▸ **ASSIGNMENT**:
Your copy of the data below must be exact and must leave out all pictures.

▸ **RECORDS FOR THE TASK**:
========================================================================

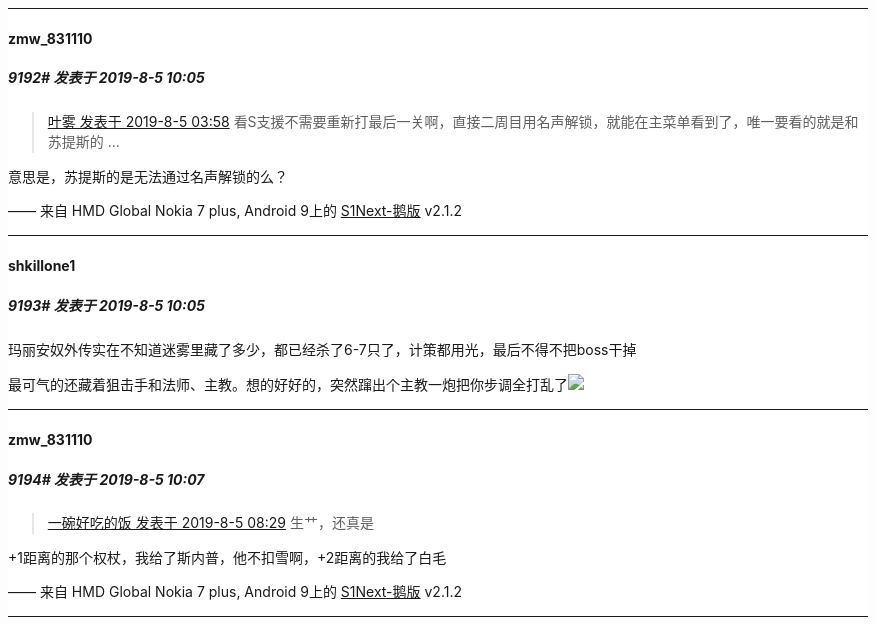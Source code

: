 





-----

####  zmw_831110  
##### 9192#       发表于 2019-8-5 10:05



<blockquote><a href="httphttps://bbs.saraba1st.com/2b/forum.php?mod=redirect&amp;goto=findpost&amp;pid=44795075&amp;ptid=1810654" target="_blank">叶雾 发表于 2019-8-5 03:58</a>
看S支援不需要重新打最后一关啊，直接二周目用名声解锁，就能在主菜单看到了，唯一要看的就是和苏提斯的 ...</blockquote>
意思是，苏提斯的是无法通过名声解锁的么？

—— 来自 HMD Global Nokia 7 plus, Android 9上的 [S1Next-鹅版](https://github.com/ykrank/S1-Next/releases) v2.1.2







-----

####  shkillone1  
##### 9193#       发表于 2019-8-5 10:05




玛丽安奴外传实在不知道迷雾里藏了多少，都已经杀了6-7只了，计策都用光，最后不得不把boss干掉


最可气的还藏着狙击手和法师、主教。想的好好的，突然蹿出个主教一炮把你步调全打乱了<img src="https://static.saraba1st.com/image/smiley/face2017/018.png" referrerpolicy="no-referrer">







-----

####  zmw_831110  
##### 9194#       发表于 2019-8-5 10:07



<blockquote><a href="httphttps://bbs.saraba1st.com/2b/forum.php?mod=redirect&amp;goto=findpost&amp;pid=44795612&amp;ptid=1810654" target="_blank">一碗好吃的饭 发表于 2019-8-5 08:29</a>
生艹，还真是</blockquote>
+1距离的那个权杖，我给了斯内普，他不扣雪啊，+2距离的我给了白毛

—— 来自 HMD Global Nokia 7 plus, Android 9上的 [S1Next-鹅版](https://github.com/ykrank/S1-Next/releases) v2.1.2







-----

========================================================================

▸ **EXPECTED ANSWER**:
Source code

: 





-----

####  zmw_831110  
##### 9192#       发表于 2019-8-5 10:05



<blockquote><a href="httphttps://bbs.saraba1st.com/2b/forum.php?mod=redirect&amp;goto=findpost&amp;pid=44795075&amp;ptid=1810654" target="_blank">叶雾 发表于 2019-8-5 03:58</a>
看S支援不需要重新打最后一关啊，直接二周目用名声解锁，就能在主菜单看到了，唯一要看的就是和苏提斯的 ...</blockquote>
意思是，苏提斯的是无法通过名声解锁的么？

—— 来自 HMD Global Nokia 7 plus, Android 9上的 [S1Next-鹅版](https://github.com/ykrank/S1-Next/releases) v2.1.2







-----

####  shkillone1  
##### 9193#       发表于 2019-8-5 10:05




玛丽安奴外传实在不知道迷雾里藏了多少，都已经杀了6-7只了，计策都用光，最后不得不把boss干掉


最可气的还藏着狙击手和法师、主教。想的好好的，突然蹿出个主教一炮把你步调全打乱了<img src="https://static.saraba1st.com/image/smiley/face2017/018.png" referrerpolicy="no-referrer">







-----

####  zmw_831110  
##### 9194#       发表于 2019-8-5 10:07



<blockquote><a href="httphttps://bbs.saraba1st.com/2b/forum.php?mod=redirect&amp;goto=findpost&amp;pid=44795612&amp;ptid=1810654" target="_blank">一碗好吃的饭 发表于 2019-8-5 08:29</a>
生艹，还真是</blockquote>
+1距离的那个权杖，我给了斯内普，他不扣雪啊，+2距离的我给了白毛

—— 来自 HMD Global Nokia 7 plus, Android 9上的 [S1Next-鹅版](https://github.com/ykrank/S1-Next/releases) v2.1.2







-----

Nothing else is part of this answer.